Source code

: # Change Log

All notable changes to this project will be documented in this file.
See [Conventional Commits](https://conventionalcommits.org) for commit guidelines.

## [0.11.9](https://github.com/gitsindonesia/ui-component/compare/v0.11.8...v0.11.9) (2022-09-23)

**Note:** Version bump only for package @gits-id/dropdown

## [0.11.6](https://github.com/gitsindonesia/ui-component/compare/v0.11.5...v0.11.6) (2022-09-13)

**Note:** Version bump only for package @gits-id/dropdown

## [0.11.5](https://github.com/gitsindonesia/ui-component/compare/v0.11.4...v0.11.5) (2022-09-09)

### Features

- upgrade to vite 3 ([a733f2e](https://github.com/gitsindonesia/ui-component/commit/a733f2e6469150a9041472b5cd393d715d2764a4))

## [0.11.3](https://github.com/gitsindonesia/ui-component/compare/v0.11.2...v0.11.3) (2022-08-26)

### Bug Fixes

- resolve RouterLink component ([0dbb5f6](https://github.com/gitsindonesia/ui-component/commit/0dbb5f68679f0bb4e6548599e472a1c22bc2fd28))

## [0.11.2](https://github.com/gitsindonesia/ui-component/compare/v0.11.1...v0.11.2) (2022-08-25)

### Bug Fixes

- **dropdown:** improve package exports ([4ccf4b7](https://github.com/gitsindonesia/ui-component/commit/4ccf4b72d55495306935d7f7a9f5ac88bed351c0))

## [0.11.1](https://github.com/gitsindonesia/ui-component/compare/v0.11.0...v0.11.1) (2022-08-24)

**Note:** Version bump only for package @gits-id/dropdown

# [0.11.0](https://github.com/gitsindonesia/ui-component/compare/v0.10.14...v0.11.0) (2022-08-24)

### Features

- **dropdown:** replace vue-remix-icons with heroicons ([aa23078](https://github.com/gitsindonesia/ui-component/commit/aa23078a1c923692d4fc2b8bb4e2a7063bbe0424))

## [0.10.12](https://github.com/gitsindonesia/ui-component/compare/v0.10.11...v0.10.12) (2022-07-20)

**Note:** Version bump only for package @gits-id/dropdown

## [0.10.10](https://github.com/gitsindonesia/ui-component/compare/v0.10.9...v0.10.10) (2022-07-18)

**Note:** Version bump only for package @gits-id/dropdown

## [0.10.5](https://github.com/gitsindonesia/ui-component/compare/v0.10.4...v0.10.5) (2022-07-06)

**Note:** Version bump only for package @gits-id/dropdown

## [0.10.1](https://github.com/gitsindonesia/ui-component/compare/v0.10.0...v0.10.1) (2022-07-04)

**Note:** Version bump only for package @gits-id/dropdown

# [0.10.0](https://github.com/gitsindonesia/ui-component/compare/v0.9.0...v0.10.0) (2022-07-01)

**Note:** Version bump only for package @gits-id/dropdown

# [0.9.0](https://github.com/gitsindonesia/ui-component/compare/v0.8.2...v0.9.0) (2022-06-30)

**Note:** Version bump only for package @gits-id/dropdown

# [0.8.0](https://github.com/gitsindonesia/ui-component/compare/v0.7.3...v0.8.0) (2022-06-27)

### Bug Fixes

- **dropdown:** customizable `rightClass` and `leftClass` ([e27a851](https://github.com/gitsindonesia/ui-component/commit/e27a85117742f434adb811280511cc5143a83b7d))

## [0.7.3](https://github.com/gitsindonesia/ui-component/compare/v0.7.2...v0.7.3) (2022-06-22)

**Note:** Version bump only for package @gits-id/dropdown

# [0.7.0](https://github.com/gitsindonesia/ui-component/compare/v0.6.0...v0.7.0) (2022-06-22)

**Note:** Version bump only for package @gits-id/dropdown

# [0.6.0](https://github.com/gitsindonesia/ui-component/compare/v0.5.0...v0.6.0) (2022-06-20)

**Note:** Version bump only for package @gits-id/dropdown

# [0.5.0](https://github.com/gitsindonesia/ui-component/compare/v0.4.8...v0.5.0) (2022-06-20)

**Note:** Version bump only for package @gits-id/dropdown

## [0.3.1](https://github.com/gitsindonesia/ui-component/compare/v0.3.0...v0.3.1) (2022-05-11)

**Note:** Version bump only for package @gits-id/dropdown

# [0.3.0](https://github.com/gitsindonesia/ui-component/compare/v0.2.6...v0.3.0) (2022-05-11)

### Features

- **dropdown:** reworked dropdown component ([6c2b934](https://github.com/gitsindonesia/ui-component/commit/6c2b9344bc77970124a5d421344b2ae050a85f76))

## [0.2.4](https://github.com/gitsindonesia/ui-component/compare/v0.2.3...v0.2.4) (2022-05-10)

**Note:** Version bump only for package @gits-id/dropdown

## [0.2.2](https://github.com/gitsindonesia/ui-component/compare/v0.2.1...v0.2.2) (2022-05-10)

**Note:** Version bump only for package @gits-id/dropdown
* * * * * * *
### Task description
Please give the data again in full, exactly as written.

### Solution for this exercise
Source code

: # Change Log

All notable changes to this project will be documented in this file.
See [Conventional Commits](https://conventionalcommits.org) for commit guidelines.

## [0.11.9](https://github.com/gitsindonesia/ui-component/compare/v0.11.8...v0.11.9) (2022-09-23)

**Note:** Version bump only for package @gits-id/dropdown

## [0.11.6](https://github.com/gitsindonesia/ui-component/compare/v0.11.5...v0.11.6) (2022-09-13)

**Note:** Version bump only for package @gits-id/dropdown

## [0.11.5](https://github.com/gitsindonesia/ui-component/compare/v0.11.4...v0.11.5) (2022-09-09)

### Features

- upgrade to vite 3 ([a733f2e](https://github.com/gitsindonesia/ui-component/commit/a733f2e6469150a9041472b5cd393d715d2764a4))

## [0.11.3](https://github.com/gitsindonesia/ui-component/compare/v0.11.2...v0.11.3) (2022-08-26)

### Bug Fixes

- resolve RouterLink component ([0dbb5f6](https://github.com/gitsindonesia/ui-component/commit/0dbb5f68679f0bb4e6548599e472a1c22bc2fd28))

## [0.11.2](https://github.com/gitsindonesia/ui-component/compare/v0.11.1...v0.11.2) (2022-08-25)

### Bug Fixes

- **dropdown:** improve package exports ([4ccf4b7](https://github.com/gitsindonesia/ui-component/commit/4ccf4b72d55495306935d7f7a9f5ac88bed351c0))

## [0.11.1](https://github.com/gitsindonesia/ui-component/compare/v0.11.0...v0.11.1) (2022-08-24)

**Note:** Version bump only for package @gits-id/dropdown

# [0.11.0](https://github.com/gitsindonesia/ui-component/compare/v0.10.14...v0.11.0) (2022-08-24)

### Features

- **dropdown:** replace vue-remix-icons with heroicons ([aa23078](https://github.com/gitsindonesia/ui-component/commit/aa23078a1c923692d4fc2b8bb4e2a7063bbe0424))

## [0.10.12](https://github.com/gitsindonesia/ui-component/compare/v0.10.11...v0.10.12) (2022-07-20)

**Note:** Version bump only for package @gits-id/dropdown

## [0.10.10](https://github.com/gitsindonesia/ui-component/compare/v0.10.9...v0.10.10) (2022-07-18)

**Note:** Version bump only for package @gits-id/dropdown

## [0.10.5](https://github.com/gitsindonesia/ui-component/compare/v0.10.4...v0.10.5) (2022-07-06)

**Note:** Version bump only for package @gits-id/dropdown

## [0.10.1](https://github.com/gitsindonesia/ui-component/compare/v0.10.0...v0.10.1) (2022-07-04)

**Note:** Version bump only for package @gits-id/dropdown

# [0.10.0](https://github.com/gitsindonesia/ui-component/compare/v0.9.0...v0.10.0) (2022-07-01)

**Note:** Version bump only for package @gits-id/dropdown

# [0.9.0](https://github.com/gitsindonesia/ui-component/compare/v0.8.2...v0.9.0) (2022-06-30)

**Note:** Version bump only for package @gits-id/dropdown

# [0.8.0](https://github.com/gitsindonesia/ui-component/compare/v0.7.3...v0.8.0) (2022-06-27)

### Bug Fixes

- **dropdown:** customizable `rightClass` and `leftClass` ([e27a851](https://github.com/gitsindonesia/ui-component/commit/e27a85117742f434adb811280511cc5143a83b7d))

## [0.7.3](https://github.com/gitsindonesia/ui-component/compare/v0.7.2...v0.7.3) (2022-06-22)

**Note:** Version bump only for package @gits-id/dropdown

# [0.7.0](https://github.com/gitsindonesia/ui-component/compare/v0.6.0...v0.7.0) (2022-06-22)

**Note:** Version bump only for package @gits-id/dropdown

# [0.6.0](https://github.com/gitsindonesia/ui-component/compare/v0.5.0...v0.6.0) (2022-06-20)

**Note:** Version bump only for package @gits-id/dropdown

# [0.5.0](https://github.com/gitsindonesia/ui-component/compare/v0.4.8...v0.5.0) (2022-06-20)

**Note:** Version bump only for package @gits-id/dropdown

## [0.3.1](https://github.com/gitsindonesia/ui-component/compare/v0.3.0...v0.3.1) (2022-05-11)

**Note:** Version bump only for package @gits-id/dropdown

# [0.3.0](https://github.com/gitsindonesia/ui-component/compare/v0.2.6...v0.3.0) (2022-05-11)

### Features

- **dropdown:** reworked dropdown component ([6c2b934](https://github.com/gitsindonesia/ui-component/commit/6c2b9344bc77970124a5d421344b2ae050a85f76))

## [0.2.4](https://github.com/gitsindonesia/ui-component/compare/v0.2.3...v0.2.4) (2022-05-10)

**Note:** Version bump only for package @gits-id/dropdown

## [0.2.2](https://github.com/gitsindonesia/ui-component/compare/v0.2.1...v0.2.2) (2022-05-10)

**Note:** Version bump only for package @gits-id/dropdown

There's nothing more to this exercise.